Scenario 2: Warm Site Recovery
Walkthrough
In this scenario, we perform a failover/recovery into a Region with a fully writeable and online Active Directory domain controller. This domain controller is running as an EC2 instance and is an extension of the on-premises, or cross cloud/region Active Directory infrastructure.
Prerequisites
For this walkthrough, you should have the following:
- An AWS account
- A CloudEndure Account
- A CloudEndure project configured, with agents installed and replicating in Continuous Data Replication Mode
- An understanding of Active Directory
- A deployment of Active Directory with online writeable domain controller(s)
Preparing AWS and Active Directory:
For our example us-west-1 (California) will be the source environment CloudEndure is protecting. We have specified us-east-1 (N.Virginia) as the target recovery Region aka “warm site”.
- The source Region will consist of a VPC configured with public and private (AD domain) subnets and security groups
- AD Domain Controllers are deployed in the source environment (DC1 and DC2)
Procedure:
1. Set up a target recovery site/VPC in a Region of your choice. We refer to this as the warm site.
2. Configure connectivity between the source environment you are protecting, and the warm site.
a. This can be accomplished in multiple ways depending on whether your source environment is on-premises (VPN or Direct connect), an alternate cloud provider (VPN tunnel), or a different AWS Region (VPC peering). For our example the source environment we are protecting is in us-west-1, and the warm recovery site is in us-east-1, both regions VPCs are connected via VPC peering.
3. Establish connectivity between the source environment and the warm site. This ensures that the appropriate routes, subnets and ACLs are configured to allow AD authentication and replication traffic to flow between the source and warm recovery site.
4. Extend your Active Directory into the warm recovery site by deploying a domain controller (DC3) into the warm site. This domain controller will handle Active Directory authentication and DNS for machines that get recovered into the warm site.
5. Next, create a new Active Directory site. Use the Active Directory Sites and Services MMC for the warm recovery site prepared in us-east-1, and DC3 will be its associated domain controller.
a. Once the site is created, associate the warm recovery site VPC networks to it. This will enforce local Active Directory client affinity to DC3 so that any machines recovered into the warm site use DC3 rather than the source environment domain controllers.
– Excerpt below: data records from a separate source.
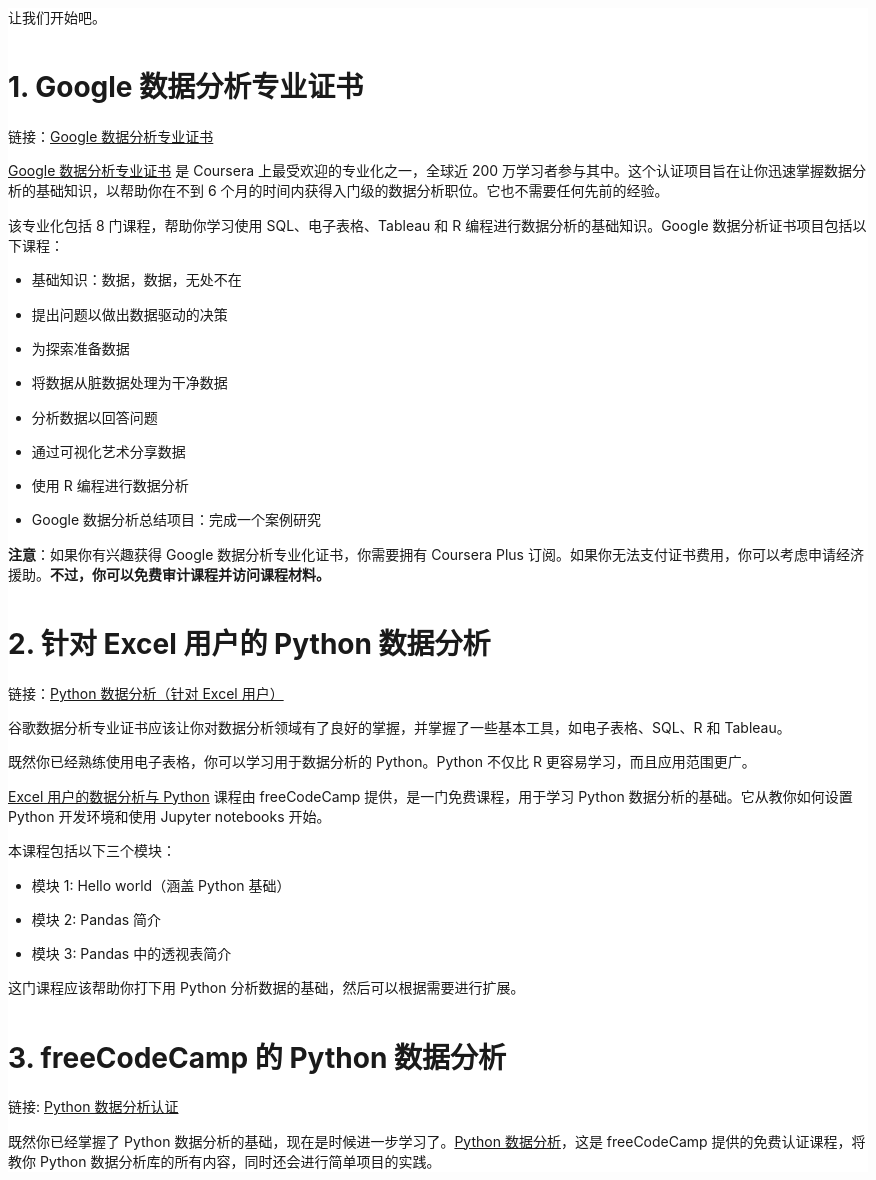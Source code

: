 让我们开始吧。

# 1\. Google 数据分析专业证书

链接：[Google 数据分析专业证书](https://www.coursera.org/professional-certificates/google-data-analytics)

[Google 数据分析专业证书](https://www.coursera.org/professional-certificates/google-data-analytics) 是 Coursera 上最受欢迎的专业化之一，全球近 200 万学习者参与其中。这个认证项目旨在让你迅速掌握数据分析的基础知识，以帮助你在不到 6 个月的时间内获得入门级的数据分析职位。它也不需要任何先前的经验。

该专业化包括 8 门课程，帮助你学习使用 SQL、电子表格、Tableau 和 R 编程进行数据分析的基础知识。Google 数据分析证书项目包括以下课程：

+   基础知识：数据，数据，无处不在

+   提出问题以做出数据驱动的决策

+   为探索准备数据

+   将数据从脏数据处理为干净数据

+   分析数据以回答问题

+   通过可视化艺术分享数据

+   使用 R 编程进行数据分析

+   Google 数据分析总结项目：完成一个案例研究

**注意**：如果你有兴趣获得 Google 数据分析专业化证书，你需要拥有 Coursera Plus 订阅。如果你无法支付证书费用，你可以考虑申请经济援助。**不过，你可以免费审计课程并访问课程材料。**

# 2\. 针对 Excel 用户的 Python 数据分析

链接：[Python 数据分析（针对 Excel 用户）](https://youtu.be/WcDaZ67TVRo?feature=shared)

谷歌数据分析专业证书应该让你对数据分析领域有了良好的掌握，并掌握了一些基本工具，如电子表格、SQL、R 和 Tableau。

既然你已经熟练使用电子表格，你可以学习用于数据分析的 Python。Python 不仅比 R 更容易学习，而且应用范围更广。

[Excel 用户的数据分析与 Python](https://youtu.be/WcDaZ67TVRo?feature=shared) 课程由 freeCodeCamp 提供，是一门免费课程，用于学习 Python 数据分析的基础。它从教你如何设置 Python 开发环境和使用 Jupyter notebooks 开始。

本课程包括以下三个模块：

+   模块 1: Hello world（涵盖 Python 基础）

+   模块 2: Pandas 简介

+   模块 3: Pandas 中的透视表简介

这门课程应该帮助你打下用 Python 分析数据的基础，然后可以根据需要进行扩展。

# 3\. freeCodeCamp 的 Python 数据分析

链接: [Python 数据分析认证](https://www.freecodecamp.org/learn/data-analysis-with-python/)

既然你已经掌握了 Python 数据分析的基础，现在是时候进一步学习了。[Python 数据分析](https://www.freecodecamp.org/learn/data-analysis-with-python/)，这是 freeCodeCamp 提供的免费认证课程，将教你 Python 数据分析库的所有内容，同时还会进行简单项目的实践。
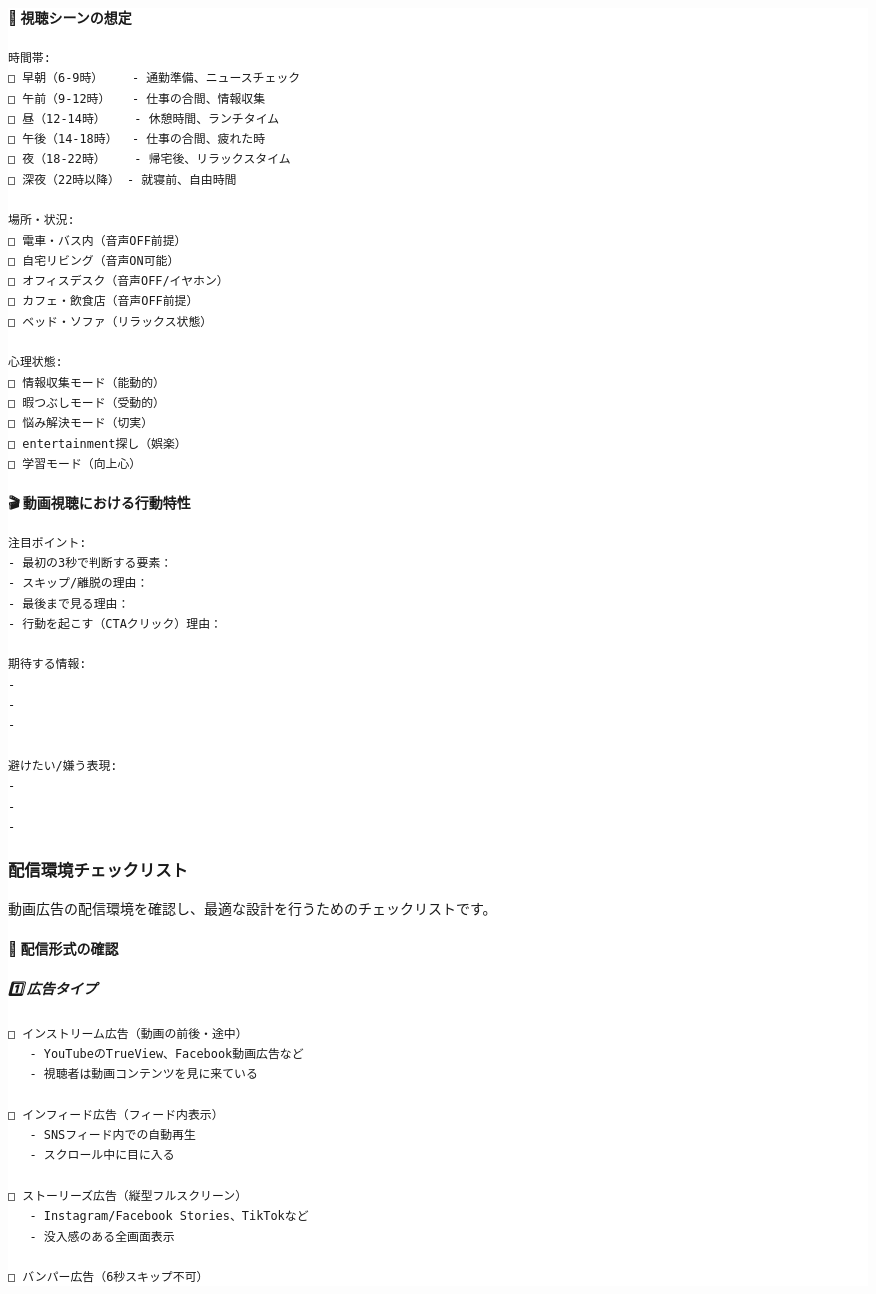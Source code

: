 #### 📱 視聴シーンの想定
```
時間帯:
□ 早朝（6-9時）    - 通勤準備、ニュースチェック
□ 午前（9-12時）   - 仕事の合間、情報収集
□ 昼（12-14時）    - 休憩時間、ランチタイム
□ 午後（14-18時）  - 仕事の合間、疲れた時
□ 夜（18-22時）    - 帰宅後、リラックスタイム
□ 深夜（22時以降） - 就寝前、自由時間

場所・状況:
□ 電車・バス内（音声OFF前提）
□ 自宅リビング（音声ON可能）
□ オフィスデスク（音声OFF/イヤホン）
□ カフェ・飲食店（音声OFF前提）
□ ベッド・ソファ（リラックス状態）

心理状態:
□ 情報収集モード（能動的）
□ 暇つぶしモード（受動的）
□ 悩み解決モード（切実）
□ entertainment探し（娯楽）
□ 学習モード（向上心）
```

#### 🎬 動画視聴における行動特性
```
注目ポイント:
- 最初の3秒で判断する要素：
- スキップ/離脱の理由：
- 最後まで見る理由：
- 行動を起こす（CTAクリック）理由：

期待する情報:
- 
- 
- 

避けたい/嫌う表現:
- 
- 
- 
```

### 配信環境チェックリスト

動画広告の配信環境を確認し、最適な設計を行うためのチェックリストです。

#### 📱 配信形式の確認

##### 1️⃣ 広告タイプ
```
□ インストリーム広告（動画の前後・途中）
   - YouTubeのTrueView、Facebook動画広告など
   - 視聴者は動画コンテンツを見に来ている
   
□ インフィード広告（フィード内表示）
   - SNSフィード内での自動再生
   - スクロール中に目に入る
   
□ ストーリーズ広告（縦型フルスクリーン）
   - Instagram/Facebook Stories、TikTokなど
   - 没入感のある全画面表示
   
□ バンパー広告（6秒スキップ不可）
```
Otherwise, this could introduce recovery delays if the source environment domain controllers are unreachable.
6. Now, you set DHCP options for the warm site recovery VPC. This sets the warm site domain controller (DC3) as the primary DNS server for any machines that get recovered into the warm site, allowing for a seamless recovery/failover.
Test or Failover procedure:
Review the “Configuration and Launch of Recovery Plan” as provided earlier in this blog post.
Cleaning up
To avoid incurring future charges, delete all resources used in both scenarios.
Conclusion
In this blog, we have provided you a few ways to successfully configure and test domain-joined servers, with their Active Directory counterpart. Going forward, you can test and fine tune the CloudEndure Recovery Plans to limit the down time needed for failover. Further blog posts will go into other ways to failover domain-joined servers.